>>>

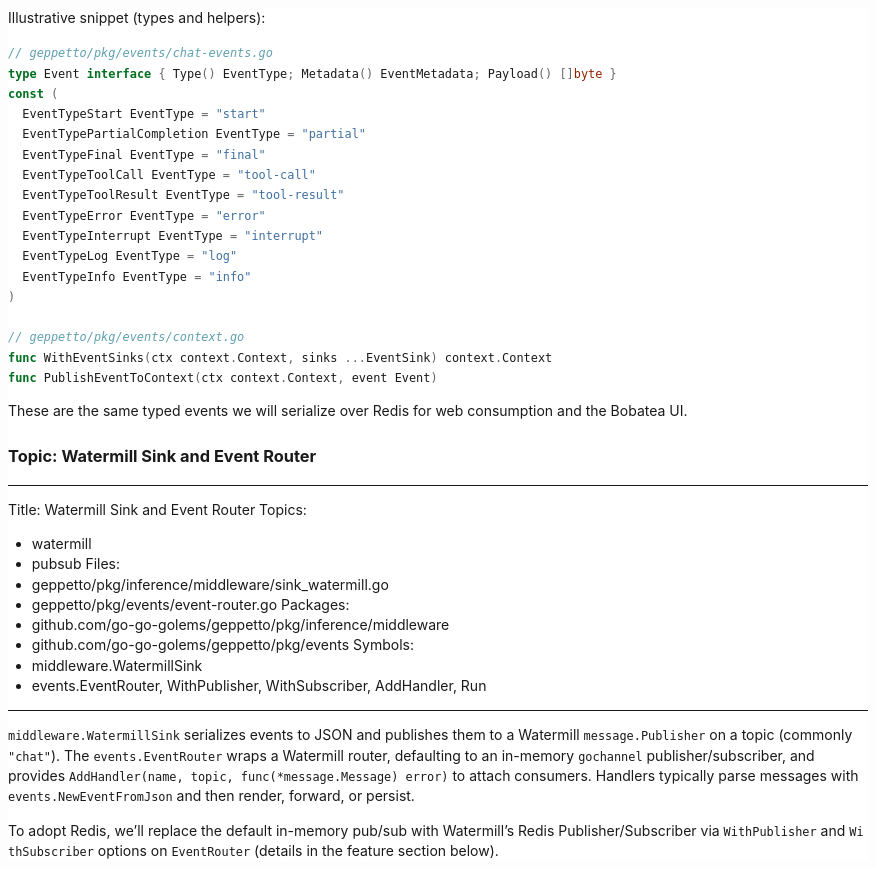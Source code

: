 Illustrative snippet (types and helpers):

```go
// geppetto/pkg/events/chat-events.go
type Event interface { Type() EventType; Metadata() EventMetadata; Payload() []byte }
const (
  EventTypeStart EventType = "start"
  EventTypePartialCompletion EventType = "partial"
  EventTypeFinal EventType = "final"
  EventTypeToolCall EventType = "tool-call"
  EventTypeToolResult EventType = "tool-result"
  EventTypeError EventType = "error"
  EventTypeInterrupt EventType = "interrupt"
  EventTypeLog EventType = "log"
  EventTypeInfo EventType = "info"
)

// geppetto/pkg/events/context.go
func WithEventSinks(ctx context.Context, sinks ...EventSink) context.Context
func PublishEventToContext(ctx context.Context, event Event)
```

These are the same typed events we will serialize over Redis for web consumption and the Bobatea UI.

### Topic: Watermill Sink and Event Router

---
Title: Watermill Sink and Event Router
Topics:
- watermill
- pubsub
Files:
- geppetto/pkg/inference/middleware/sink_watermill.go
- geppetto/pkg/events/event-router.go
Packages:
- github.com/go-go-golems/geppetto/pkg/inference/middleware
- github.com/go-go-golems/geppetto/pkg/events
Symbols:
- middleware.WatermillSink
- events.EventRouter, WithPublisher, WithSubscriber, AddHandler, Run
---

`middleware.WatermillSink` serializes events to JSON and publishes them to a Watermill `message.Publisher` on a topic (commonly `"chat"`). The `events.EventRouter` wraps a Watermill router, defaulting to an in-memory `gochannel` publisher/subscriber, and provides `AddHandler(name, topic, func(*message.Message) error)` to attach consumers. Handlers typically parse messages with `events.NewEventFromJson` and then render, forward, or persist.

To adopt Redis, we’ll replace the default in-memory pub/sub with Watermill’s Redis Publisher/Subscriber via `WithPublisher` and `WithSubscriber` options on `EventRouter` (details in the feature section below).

<<<
>>>

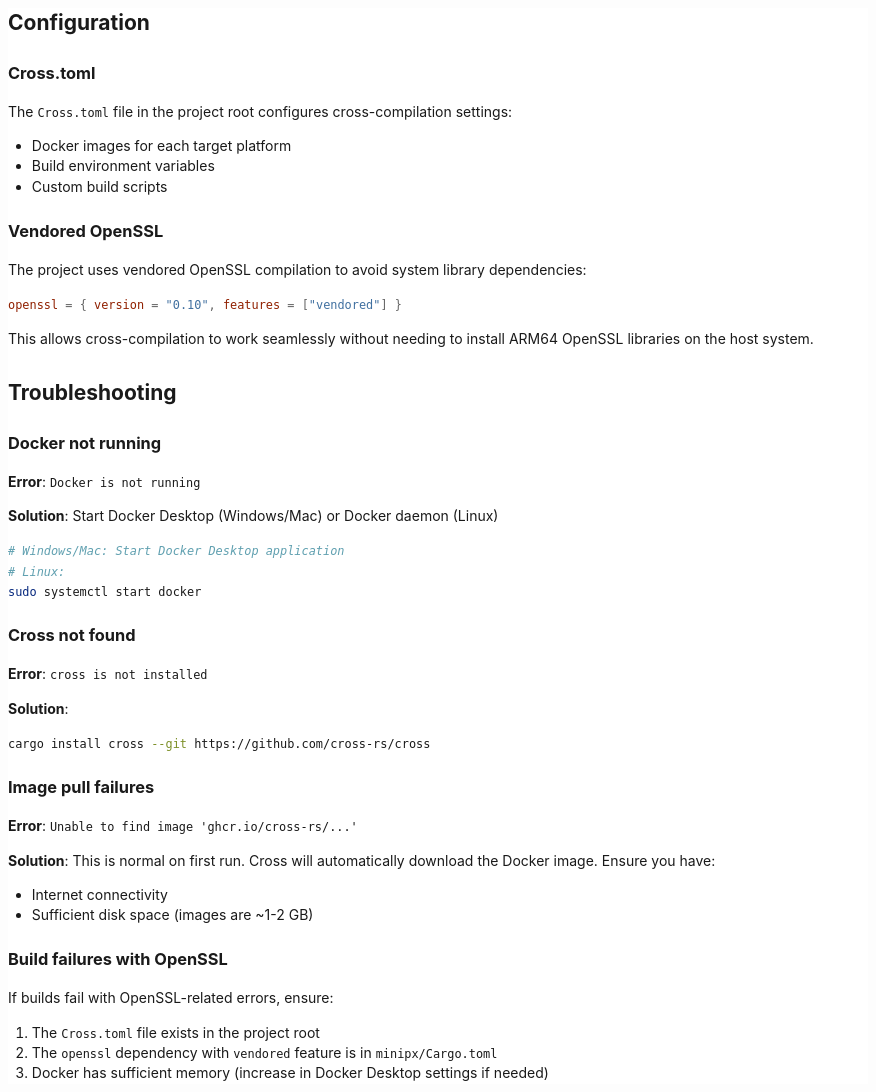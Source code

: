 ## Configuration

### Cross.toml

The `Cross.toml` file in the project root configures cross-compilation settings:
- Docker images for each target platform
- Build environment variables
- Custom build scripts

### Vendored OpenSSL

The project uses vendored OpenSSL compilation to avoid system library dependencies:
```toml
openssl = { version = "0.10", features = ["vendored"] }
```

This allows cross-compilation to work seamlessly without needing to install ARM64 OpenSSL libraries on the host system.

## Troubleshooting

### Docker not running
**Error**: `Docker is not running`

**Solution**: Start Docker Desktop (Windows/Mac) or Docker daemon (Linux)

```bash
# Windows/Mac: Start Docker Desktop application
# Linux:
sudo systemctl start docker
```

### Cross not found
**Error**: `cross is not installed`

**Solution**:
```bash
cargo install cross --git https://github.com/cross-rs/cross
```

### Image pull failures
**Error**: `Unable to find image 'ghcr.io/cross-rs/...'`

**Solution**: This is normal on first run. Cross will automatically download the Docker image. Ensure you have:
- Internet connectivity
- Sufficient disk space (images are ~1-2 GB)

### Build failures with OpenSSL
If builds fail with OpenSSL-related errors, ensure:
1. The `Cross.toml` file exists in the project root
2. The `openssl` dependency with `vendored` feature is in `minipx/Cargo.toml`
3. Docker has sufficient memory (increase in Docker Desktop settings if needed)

<<<
>>>

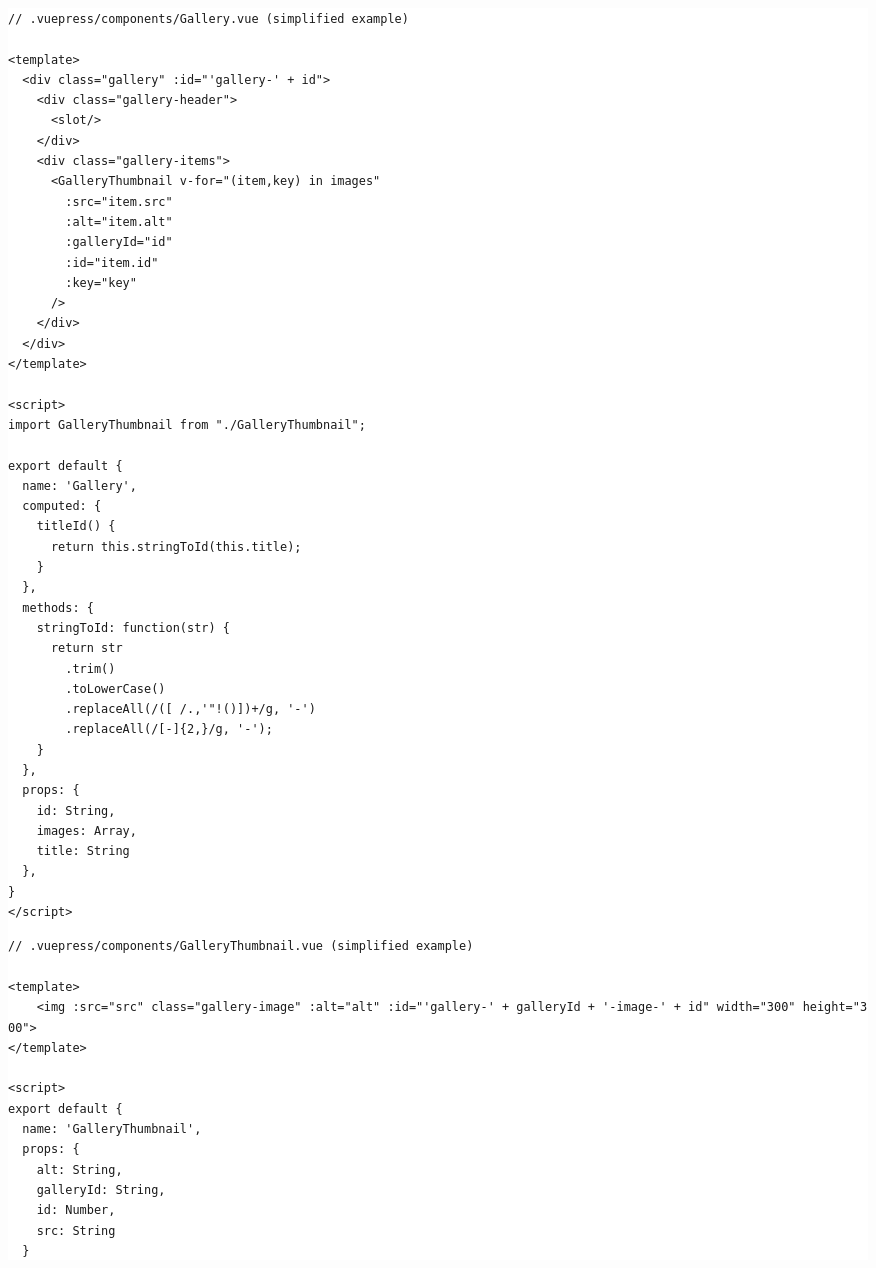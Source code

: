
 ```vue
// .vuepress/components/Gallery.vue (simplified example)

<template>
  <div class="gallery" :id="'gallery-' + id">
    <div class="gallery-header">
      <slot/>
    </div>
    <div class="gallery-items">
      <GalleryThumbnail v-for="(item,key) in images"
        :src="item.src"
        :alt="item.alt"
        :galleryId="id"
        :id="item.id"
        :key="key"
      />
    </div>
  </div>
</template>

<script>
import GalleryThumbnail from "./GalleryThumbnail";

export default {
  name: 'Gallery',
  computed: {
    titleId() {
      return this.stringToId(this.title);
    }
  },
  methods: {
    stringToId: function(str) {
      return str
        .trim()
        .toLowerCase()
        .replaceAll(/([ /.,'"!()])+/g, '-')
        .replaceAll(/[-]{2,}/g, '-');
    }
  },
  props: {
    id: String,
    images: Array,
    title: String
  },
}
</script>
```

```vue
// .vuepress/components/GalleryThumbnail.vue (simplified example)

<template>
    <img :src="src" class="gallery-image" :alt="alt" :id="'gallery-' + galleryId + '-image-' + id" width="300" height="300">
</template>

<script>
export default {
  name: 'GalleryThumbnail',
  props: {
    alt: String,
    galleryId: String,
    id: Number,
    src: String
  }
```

<<<

**Work to be completed**
Report each line in the data that holds the word "Windows".

**Exercise output**
**Solution**: Start Docker Desktop (Windows/Mac) or Docker daemon (Linux)
# Windows/Mac: Start Docker Desktop application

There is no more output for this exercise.